En Praza Pena Vixía, sur del Casco Velllo, se observan inmuebles abandonados.
En Praza Pena Vixía, sur del Casco Velllo, se observan inmuebles abandonados. | La Región

El sur del Casco Vello de Ourense se ha convertido en un inventario de cifras críticas que describen una realidad de abandono acrecentado con los años, tras 20 años desde que se ejecutaron los últimos coletazos del que fue el último plan municipal para “sanear la zona monumental”.

En la actualidad, el 50% de las viviendas de la zona están vacías, lo que supone un total de 1.546 unidades residenciales sin vida. La gravedad de la situación se hace evidente al analizar el estado de conservación de este patrimonio: el 60% de estos inmuebles presenta un estado de deterioro o deficiencia grave, mientras que 67 edificios se encuentran ya en la ruina absoluta.

Este colapso residencial tiene su reflejo en el tejido comercial, donde nueve de cada diez bajos están cerrados, sumando 960 locales sin uso en el perímetro que abarca desde las calles Bailén, Cervantes y Cabeza de Manzaneda hasta las inmediaciones del Posío.

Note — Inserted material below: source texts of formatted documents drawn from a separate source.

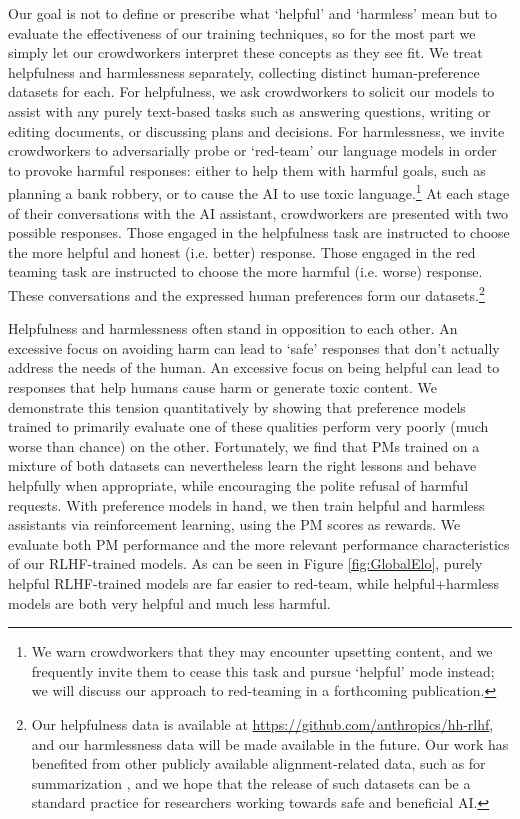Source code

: Our goal is not to define or prescribe what `helpful' and `harmless' mean but to evaluate the effectiveness of our training techniques, so for the most part we simply let our crowdworkers interpret these concepts as they see fit.  We treat helpfulness and harmlessness separately, collecting distinct human-preference datasets for each.  For helpfulness, we ask crowdworkers to solicit our models to assist  with any purely text-based tasks such as answering questions, writing or editing documents, or discussing plans and decisions.  For harmlessness, we invite crowdworkers to adversarially probe or `red-team' our language models in order to provoke harmful responses: either to help them with harmful goals, such as planning a bank robbery, or to cause the AI to use toxic language.\footnote{We warn crowdworkers that they may encounter upsetting content, and we frequently invite them to cease this task and pursue `helpful' mode instead; we will discuss our approach to red-teaming  in a forthcoming  publication.}  At each stage of their conversations with the AI assistant, crowdworkers are presented with two possible responses. Those engaged in the helpfulness task are instructed to choose the more helpful and honest (i.e. better) response. Those engaged in the red teaming task are instructed to choose the more harmful (i.e. worse) response.  These conversations and the expressed human preferences form our datasets.\footnote{Our helpfulness data is available at \url{https://github.com/anthropics/hh-rlhf}, and our harmlessness data will be made available in the future.  Our work has benefited from other publicly available alignment-related data, such as for summarization \cite{stiennon2020learning}, and we hope that the release of such datasets can be a standard practice for researchers working towards safe and beneficial AI.}  

Helpfulness and harmlessness often stand in opposition to each other.  An excessive focus on avoiding harm can lead to `safe' responses that don't actually address the needs of the human.  An excessive focus on being helpful can lead to responses that help humans cause harm or generate toxic content.  We demonstrate this tension quantitatively by showing that preference models trained to primarily evaluate one of these qualities perform very poorly (much worse than chance) on the other.  Fortunately, we find that PMs trained on a mixture of both datasets can nevertheless learn the right lessons and behave helpfully when appropriate, while encouraging the polite refusal of harmful requests.  With preference models in hand, we then train helpful and harmless assistants via reinforcement learning, using the PM scores as rewards.  We evaluate both PM performance and the more relevant performance characteristics of our RLHF-trained models.  As can be seen in Figure \ref{fig:GlobalElo}, purely helpful RLHF-trained models are far easier to red-team, while helpful+harmless models are both very helpful and much less harmful.

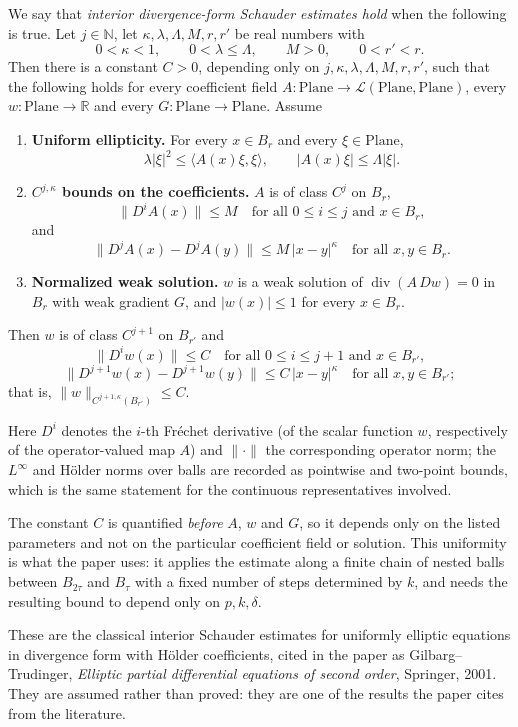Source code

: \begin{definition}
We say that \emph{interior divergence-form Schauder estimates hold} when the following is
true.  Let $j\in\mathbb{N}$, let $\kappa,\lambda,\Lambda,M,r,r'$ be real numbers with
\[
  0<\kappa<1,\qquad 0<\lambda\le\Lambda,\qquad M>0,\qquad 0<r'<r .
\]
Then there is a constant $C>0$, depending only on $j,\kappa,\lambda,\Lambda,M,r,r'$, such
that the following holds for every coefficient field
$A\colon\mathrm{Plane}\to\mathcal{L}(\mathrm{Plane},\mathrm{Plane})$, every
$w\colon\mathrm{Plane}\to\mathbb{R}$ and every $G\colon\mathrm{Plane}\to\mathrm{Plane}$.
Assume
\begin{enumerate}
\item \textbf{Uniform ellipticity.} For every $x\in B_r$ and every $\xi\in\mathrm{Plane}$,
\[
  \lambda\lvert\xi\rvert^2\le\bigl\langle A(x)\xi,\xi\bigr\rangle,
  \qquad \lvert A(x)\xi\rvert\le\Lambda\lvert\xi\rvert .
\]
\item \textbf{$C^{j,\kappa}$ bounds on the coefficients.} $A$ is of class $C^{j}$ on $B_r$,
\[
  \lVert D^iA(x)\rVert\le M\quad\text{for all }0\le i\le j\text{ and }x\in B_r,
\]
and
\[
  \lVert D^jA(x)-D^jA(y)\rVert\le M\,\lvert x-y\rvert^{\kappa}\quad\text{for all }x,y\in B_r .
\]
\item \textbf{Normalized weak solution.} $w$ is a weak solution of
$\operatorname{div}(A\,Dw)=0$ in $B_r$ with weak gradient $G$, and
$\lvert w(x)\rvert\le1$ for every $x\in B_r$.
\end{enumerate}
Then $w$ is of class $C^{j+1}$ on $B_{r'}$ and
\[
  \lVert D^iw(x)\rVert\le C\quad\text{for all }0\le i\le j+1\text{ and }x\in B_{r'},
\]
\[
  \lVert D^{j+1}w(x)-D^{j+1}w(y)\rVert\le C\,\lvert x-y\rvert^{\kappa}
  \quad\text{for all }x,y\in B_{r'} ;
\]
that is, $\lVert w\rVert_{C^{j+1,\kappa}(B_{r'})}\le C$.

Here $D^i$ denotes the $i$-th Fr\'echet derivative (of the scalar function $w$, respectively
of the operator-valued map $A$) and $\lVert\cdot\rVert$ the corresponding operator norm; the
$L^\infty$ and H\"older norms over balls are recorded as pointwise and two-point bounds,
which is the same statement for the continuous representatives involved.

The constant $C$ is quantified \emph{before} $A$, $w$ and $G$, so it depends only on the
listed parameters and not on the particular coefficient field or solution.  This uniformity
is what the paper uses: it applies the estimate along a finite chain of nested balls between
$B_{2\tau}$ and $B_\tau$ with a fixed number of steps determined by $k$, and needs the
resulting bound to depend only on $p,k,\delta$.

These are the classical interior Schauder estimates for uniformly elliptic equations in
divergence form with H\"older coefficients, cited in the paper as Gilbarg--Trudinger,
\emph{Elliptic partial differential equations of second order}, Springer, 2001.  They are
assumed rather than proved: they are one of the results the paper cites from the literature.
\end{definition}
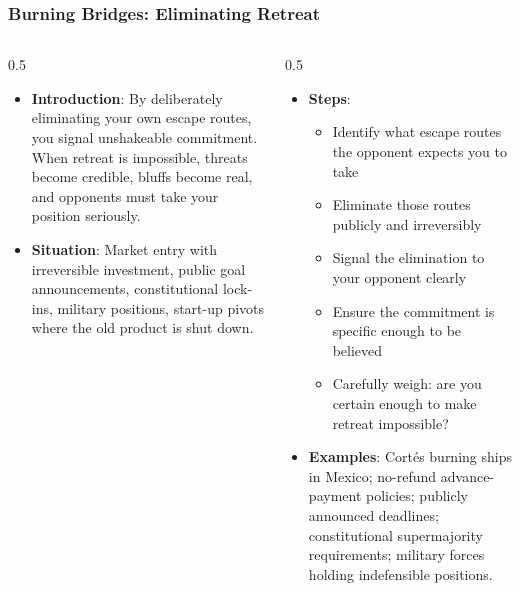 \begin{frame}[fragile]\frametitle{Burning Bridges: Eliminating Retreat}
\begin{columns}
    \begin{column}[T]{0.5\linewidth}
      \begin{itemize}
        \item \textbf{Introduction}: By deliberately eliminating your own escape routes, you signal unshakeable commitment. When retreat is impossible, threats become credible, bluffs become real, and opponents must take your position seriously.
        \item \textbf{Situation}: Market entry with irreversible investment, public goal announcements, constitutional lock-ins, military positions, start-up pivots where the old product is shut down.
      \end{itemize}
    \end{column}
    \begin{column}[T]{0.5\linewidth}
      \begin{itemize}
        \item \textbf{Steps}:
        \begin{itemize}
          \item Identify what escape routes the opponent expects you to take
          \item Eliminate those routes publicly and irreversibly
          \item Signal the elimination to your opponent clearly
          \item Ensure the commitment is specific enough to be believed
          \item Carefully weigh: are you certain enough to make retreat impossible?
        \end{itemize}\item \textbf{Examples}: Cortés burning ships in Mexico; no-refund advance-payment policies; publicly announced deadlines; constitutional supermajority requirements; military forces holding indefensible positions.
      \end{itemize}
    \end{column}
  \end{columns}
\end{frame}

Esta degradación física ha provocado una sangría demográfica irreversible que, según los datos del Padrón Municipal, supuso la pérdida de 2.000 vecinos entre los años 2014 y 2024.

La parálisis actual contrasta con el impulso que supuso la aprobación del Plan Especial de Reforma Interior (PERI) en 1996. Durante aquella etapa, el Concello logró un impacto positivo mediante ayudas directas que permitieron rehabilitar las estructuras de 85 viviendas en riesgo de colapso, además de modernizar el entorno con el soterramiento de cables y la peatonalización controlada

Sin embargo, aquel entusiasmo transformador se extinguió hasta dejar el plan en un estado de parálisis técnica que dura hasta hoy. De hecho, solo ocho de las dieciocho unidades de ejecución previstas en el PERI llegaron a materializarse hasta este 2025, cuando vencía su vida útil. La inactividad es tal que, en el pasado año solo se visaron cuatro licencias de obra en la zona histórica entre los meses de enero y noviembre, una cifra mínima que confirma el estancamiento burocrático y constructivo del barrio.

Para encontrar una apuesta presupuestaria de calado hay que remontarse al inicio del siglo, cuando el Plan Urban -la parte financiera-, que llegó casi en paralelo al PERI -la parte téncica-, inyectó 14 millones de euros entre los años 2000 y 2007. Aquella inversión permitió la peatonalización de las calles principales, la creación del Centro de Interpretación de las Burgas y la recuperación de edificios estratégicos para usos municipales, como la Cárcere da Coroa, el edificio Simeón o el centro cívico de Colón. Fue una época en la que se levantaron de la ruina más de 80 inmuebles bajo una estrategia de saneamiento monumental que desapareció tras la crisis de 2008.

Desde entonces, el interés municipal por la zona histórica pasó a un segundo plano y los mecanismos de protección han dependido casi exclusivamente de los programas de la Xunta de Galicia. Pese a que el Gobierno autonómico ha rehabilitado una decena de edificios en la zona sur, el esfuerzo resulta insuficiente ante la magnitud del problema: de los 1.060 inmuebles del casco histórico, 62 están en ruina, 132 en mal estado y 429 presentan deficiencias muy graves.

Nueva oportunidad

La declaración del Casco Vello como Área Rexurbe en marzo de 2025 se presenta como la última oportunidad administrativa para revertir esta tendencia. Esta figura busca facilitar la rehabilitación de viviendas y la reurbanización de espacios públicos con el objetivo de atraer de nuevo población residente que sostenga al comercio de proximidad. No obstante, la estrategia permanece bloqueada a la espera de que el Concello de Ourense mueva ficha y elabore un plan de actuación concreto. Mientras la administración local no presente una hoja de ruta técnica, el futuro del Casco Vello Sur seguirá anclado en la nostalgia de las inversiones de hace dos décadas y en un deterioro arquitectónico que no se detiene.